++++ Data records ++++

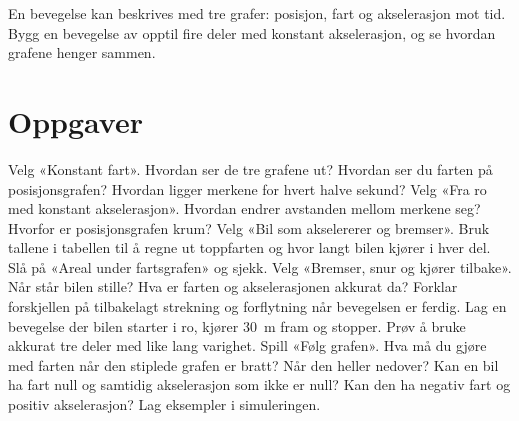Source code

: \documentclass[11pt]{article}
\begin{document}

En bevegelse kan beskrives med tre grafer: posisjon, fart og akselerasjon mot tid. Bygg en bevegelse av opptil fire deler med konstant akselerasjon, og se hvordan grafene henger sammen.

\section*{Oppgaver}

\begin{oppgaveliste}
\oppgave {}Velg «Konstant fart». Hvordan ser de tre grafene ut? Hvordan ser du farten på posisjonsgrafen? Hvordan ligger merkene for hvert halve sekund?
\svar
\oppgave {}Velg «Fra ro med konstant akselerasjon». Hvordan endrer avstanden mellom merkene seg? Hvorfor er posisjonsgrafen krum?
\svar
\oppgave {}Velg «Bil som akselererer og bremser». Bruk tallene i tabellen til å regne ut toppfarten og hvor langt bilen kjører i hver del. Slå på «Areal under fartsgrafen» og sjekk.
\svar
\oppgave {}Velg «Bremser, snur og kjører tilbake». Når står bilen stille? Hva er farten og akselerasjonen akkurat da? Forklar forskjellen på tilbakelagt strekning og forflytning når bevegelsen er ferdig.
\svar
\oppgave {}Lag en bevegelse der bilen starter i ro, kjører 30~m fram og stopper. Prøv å bruke akkurat tre deler med like lang varighet.
\svar
\oppgave {}Spill «Følg grafen». Hva må du gjøre med farten når den stiplede grafen er bratt? Når den heller nedover?
\svar
\oppgave {}Kan en bil ha fart null og samtidig akselerasjon som ikke er null? Kan den ha negativ fart og positiv akselerasjon? Lag eksempler i simuleringen.
\svar
\end{oppgaveliste}
\end{document}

++++

- Problem details: Every line that holds the word "akkurat" should be copied from the records.

- The completed task:
\oppgave {}Velg «Bremser, snur og kjører tilbake». Når står bilen stille? Hva er farten og akselerasjonen akkurat da? Forklar forskjellen på tilbakelagt strekning og forflytning når bevegelsen er ferdig.
\oppgave {}Lag en bevegelse der bilen starter i ro, kjører 30~m fram og stopper. Prøv å bruke akkurat tre deler med like lang varighet.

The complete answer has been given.